Other great fiction reads: Zorro by Isabel Allende (2005) — Swashbuckling fun from one of our greatest living novelists. Shug by Jenny Han (2006) — A children's novel about first love by a first time author. Sweet and touching and memorable.


GREAT NONFICTION:

The Devil in the White City by Erik Larson (2003) — Creepy, creepy, creepy. My favorite quote on the back of this book is something along the lines of, "How could I have never heard about this before?" About America's first real serial killer, the Chicago World's Fair, and architecture. A surprisingly satisfying and fascinating combo.

Assassination Vacation by Sarah Vowell (2005) — Hilarious history. Vowell takes a look at presidential assassinations and along the way, you learn some freaky cool stuff, like Lincoln's son being present at Lincoln, Garfield, AND McKinley's assassinations. I recommend everything Vowell has done, in print and on radio. Big thanks to my brother-in-law for introducing me to her.

Other great reads this year: Piano Lessons by Noah Adams (1996) — for anyone who wants to learn a new talent, She Got Up Off The Couch by Haven Kimmel (2005) — a welcome follow up to A Girl Named Zippy, and Running With Scissors by Augusten Burroughs (2002) — How messed up was THAT?


SHORT LISTS:

Best Chick Lit: Anybody Out There? by Marian Keyes (2006) — Keyes is at the tip-top of the literate end of the chick lit scale, and her latest novel is her strongest. I love an author who gets better with time.

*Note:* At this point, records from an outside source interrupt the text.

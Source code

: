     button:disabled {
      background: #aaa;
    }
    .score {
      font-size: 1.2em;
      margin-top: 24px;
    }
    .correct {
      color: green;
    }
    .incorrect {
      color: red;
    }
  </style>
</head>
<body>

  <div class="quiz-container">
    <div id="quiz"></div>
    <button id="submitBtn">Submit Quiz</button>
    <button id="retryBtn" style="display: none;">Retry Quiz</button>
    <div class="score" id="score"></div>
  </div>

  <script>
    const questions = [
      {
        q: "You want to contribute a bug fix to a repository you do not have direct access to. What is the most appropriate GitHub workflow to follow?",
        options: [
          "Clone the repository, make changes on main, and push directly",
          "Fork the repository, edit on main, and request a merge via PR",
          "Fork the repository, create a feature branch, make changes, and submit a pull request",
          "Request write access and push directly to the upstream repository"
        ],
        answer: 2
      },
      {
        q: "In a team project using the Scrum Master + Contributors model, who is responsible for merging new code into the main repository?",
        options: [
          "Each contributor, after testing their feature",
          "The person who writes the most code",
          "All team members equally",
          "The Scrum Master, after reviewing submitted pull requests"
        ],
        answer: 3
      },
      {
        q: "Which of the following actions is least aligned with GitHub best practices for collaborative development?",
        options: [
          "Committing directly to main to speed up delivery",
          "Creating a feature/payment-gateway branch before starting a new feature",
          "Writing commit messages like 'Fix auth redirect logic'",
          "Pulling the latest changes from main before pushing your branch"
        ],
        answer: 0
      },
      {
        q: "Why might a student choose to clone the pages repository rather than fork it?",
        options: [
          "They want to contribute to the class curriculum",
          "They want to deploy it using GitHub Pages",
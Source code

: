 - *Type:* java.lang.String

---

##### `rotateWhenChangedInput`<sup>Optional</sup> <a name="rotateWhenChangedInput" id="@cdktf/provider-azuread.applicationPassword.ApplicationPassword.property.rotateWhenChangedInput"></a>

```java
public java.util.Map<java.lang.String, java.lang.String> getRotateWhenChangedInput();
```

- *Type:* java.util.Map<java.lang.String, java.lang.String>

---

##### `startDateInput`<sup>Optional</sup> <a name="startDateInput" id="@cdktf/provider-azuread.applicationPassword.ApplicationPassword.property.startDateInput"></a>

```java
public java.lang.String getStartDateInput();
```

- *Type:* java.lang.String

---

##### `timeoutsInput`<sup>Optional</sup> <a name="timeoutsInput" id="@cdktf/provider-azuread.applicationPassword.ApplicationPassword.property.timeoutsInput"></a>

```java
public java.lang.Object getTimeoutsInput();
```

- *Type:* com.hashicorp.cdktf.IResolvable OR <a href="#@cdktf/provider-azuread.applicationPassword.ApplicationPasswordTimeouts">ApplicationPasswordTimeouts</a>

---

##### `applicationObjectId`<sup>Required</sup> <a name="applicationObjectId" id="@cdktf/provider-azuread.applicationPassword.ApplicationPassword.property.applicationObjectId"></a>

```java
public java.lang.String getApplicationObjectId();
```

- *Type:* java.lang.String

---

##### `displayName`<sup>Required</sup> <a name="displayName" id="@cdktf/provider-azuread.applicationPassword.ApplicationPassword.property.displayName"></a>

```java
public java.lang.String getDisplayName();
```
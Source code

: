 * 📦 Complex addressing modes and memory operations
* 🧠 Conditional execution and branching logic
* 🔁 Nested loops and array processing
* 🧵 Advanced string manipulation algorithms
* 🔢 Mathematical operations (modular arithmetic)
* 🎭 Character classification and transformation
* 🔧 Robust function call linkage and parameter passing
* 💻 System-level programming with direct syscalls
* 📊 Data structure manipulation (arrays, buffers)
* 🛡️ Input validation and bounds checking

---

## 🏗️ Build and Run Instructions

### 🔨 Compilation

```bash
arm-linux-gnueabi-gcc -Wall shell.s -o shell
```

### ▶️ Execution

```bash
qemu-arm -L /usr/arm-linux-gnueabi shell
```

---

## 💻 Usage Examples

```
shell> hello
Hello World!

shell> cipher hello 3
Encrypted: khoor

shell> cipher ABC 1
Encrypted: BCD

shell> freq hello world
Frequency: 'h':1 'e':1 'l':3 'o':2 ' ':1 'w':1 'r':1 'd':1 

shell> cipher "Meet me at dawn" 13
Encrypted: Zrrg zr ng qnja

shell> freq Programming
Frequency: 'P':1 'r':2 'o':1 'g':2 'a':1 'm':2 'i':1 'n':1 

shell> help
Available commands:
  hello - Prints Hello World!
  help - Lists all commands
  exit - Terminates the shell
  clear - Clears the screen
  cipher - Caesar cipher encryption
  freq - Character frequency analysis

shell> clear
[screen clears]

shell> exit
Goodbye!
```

Best Graphic Novel: Fun Home by Alison Bechdel (2006) — All I have to say is that whoever thinks that a graphic novel can't be as deep as a regular novel has obviously not read this.

Best Picture Book Published in 2006: So Sleepy Story by (former Caldecott winner) Uri Shulevitz. Finally, a bedtime story as perfect as Goodnight Moon. I want to buy this for every young child I know! Though the year's best line was in Mo Willems' Edwina, the Dinosaur Who Didn't Know She Was Extinct. It goes something like this: "Everyone loved Edwina. That is, everyone except Reginald Von Hoobie-Doobie." The accompanying picture of Reginald is priceless.

Two YAs I Still Think About: Chris Lynch's Inexcusable (2005) and Meg Rosoff's How I Live Now (2004). Two stories told in first person — one from an teenage boy accused of rape and one from a teenage girl caught in the middle of a new world war. Unforgettable.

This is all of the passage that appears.